= The Artefacts of Power =

Fantasy novel series by Maggie Furey

The Artefacts of Power series is a tetralogy of fantasy novels written by British author Maggie Furey.

The series revolves around the character Aurian, after whom the first book is named. She is the daughter of renegade Mages Eilin and Geraint, an Earth Mage and Fire Mage, respectively, and Aurian has gained use of both of their powers in full measure. She is sent to the Mages’ Academy in the city of Nexis at a young age to learn to harness and make use of her powers.
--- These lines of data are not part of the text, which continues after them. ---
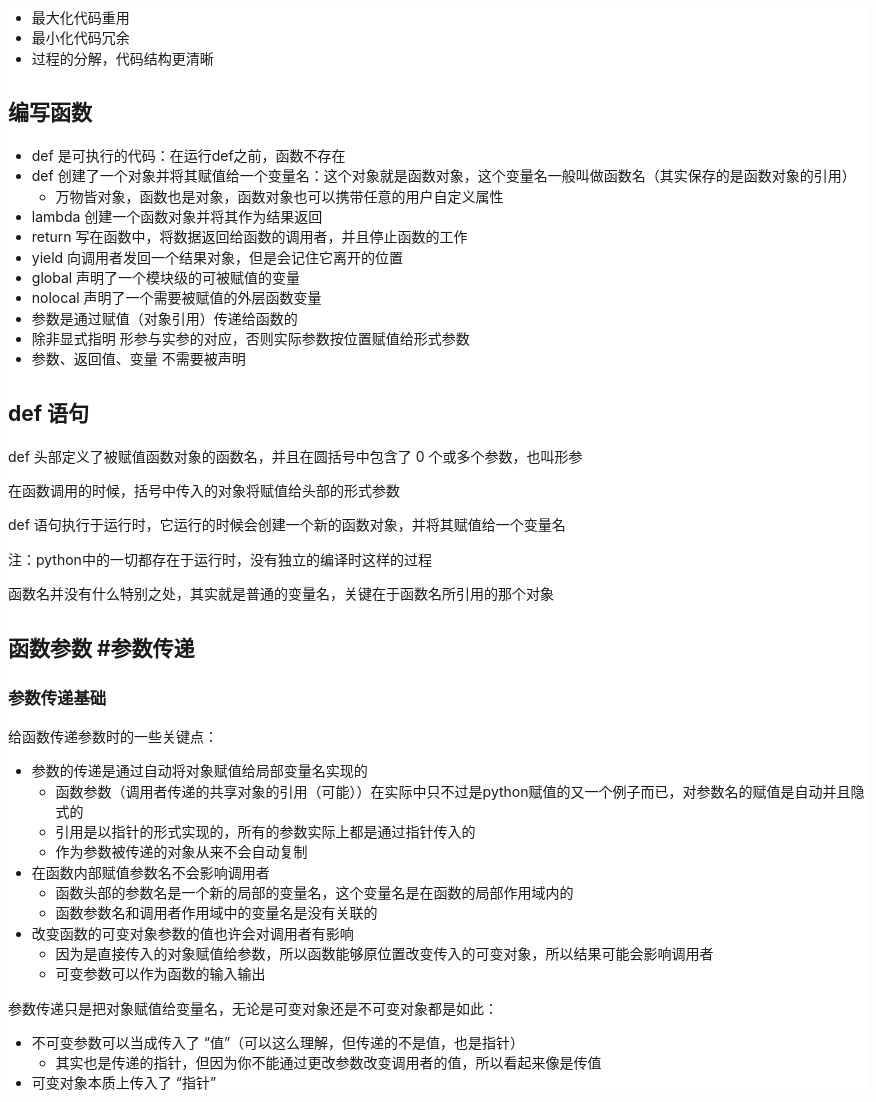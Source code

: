 * 最大化代码重用
* 最小化代码冗余
* 过程的分解，代码结构更清晰

## 编写函数

* def 是可执行的代码：在运行def之前，函数不存在
* def 创建了一个对象并将其赋值给一个变量名：这个对象就是函数对象，这个变量名一般叫做函数名（其实保存的是函数对象的引用）
  * 万物皆对象，函数也是对象，函数对象也可以携带任意的用户自定义属性
* lambda 创建一个函数对象并将其作为结果返回
* return 写在函数中，将数据返回给函数的调用者，并且停止函数的工作
* yield 向调用者发回一个结果对象，但是会记住它离开的位置
* global 声明了一个模块级的可被赋值的变量
* nolocal 声明了一个需要被赋值的外层函数变量
* 参数是通过赋值（对象引用）传递给函数的
* 除非显式指明 形参与实参的对应，否则实际参数按位置赋值给形式参数
* 参数、返回值、变量 不需要被声明


## def 语句

def 头部定义了被赋值函数对象的函数名，并且在圆括号中包含了 0 个或多个参数，也叫形参

在函数调用的时候，括号中传入的对象将赋值给头部的形式参数

def 语句执行于运行时，它运行的时候会创建一个新的函数对象，并将其赋值给一个变量名

注：python中的一切都存在于运行时，没有独立的编译时这样的过程

函数名并没有什么特别之处，其实就是普通的变量名，关键在于函数名所引用的那个对象

## 函数参数  #参数传递 

### 参数传递基础

给函数传递参数时的一些关键点：

* 参数的传递是通过自动将对象赋值给局部变量名实现的
  * 函数参数（调用者传递的共享对象的引用（可能））在实际中只不过是python赋值的又一个例子而已，对参数名的赋值是自动并且隐式的
  * 引用是以指针的形式实现的，所有的参数实际上都是通过指针传入的
  * 作为参数被传递的对象从来不会自动复制
* 在函数内部赋值参数名不会影响调用者
  * 函数头部的参数名是一个新的局部的变量名，这个变量名是在函数的局部作用域内的
  * 函数参数名和调用者作用域中的变量名是没有关联的
* 改变函数的可变对象参数的值也许会对调用者有影响
  * 因为是直接传入的对象赋值给参数，所以函数能够原位置改变传入的可变对象，所以结果可能会影响调用者
  * 可变参数可以作为函数的输入输出

参数传递只是把对象赋值给变量名，无论是可变对象还是不可变对象都是如此：

* 不可变参数可以当成传入了 “值”（可以这么理解，但传递的不是值，也是指针）
  * 其实也是传递的指针，但因为你不能通过更改参数改变调用者的值，所以看起来像是传值
* 可变对象本质上传入了 “指针”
The series follows her as she flees from Nexis to the Southern Lands in search of the Artefacts of Power to aid her in her quest to defeat Miathan, the evil Archmage who was once Aurian's beloved mentor.

Terri Windling identified Aurian as one of the best fantasy debuts of 1994, describing it as "distinctive by the fact that it is quite well written".

==Books==
- Aurian (1994), ISBN 0-09-927071-4 (UK)/ISBN 0-553-56525-7 (US)
- Harp of Winds (1995), ISBN 0-09-927081-1 (UK)/ISBN 0-553-56526-5 (US)
- Sword of Flame (1996), ISBN 0-09-927091-9 (UK)/ISBN 0-553-56527-3 (US)
- Dhiammara (1997), ISBN 0-09-969811-0 (UK)/ISBN 0-553-57557-0 (US)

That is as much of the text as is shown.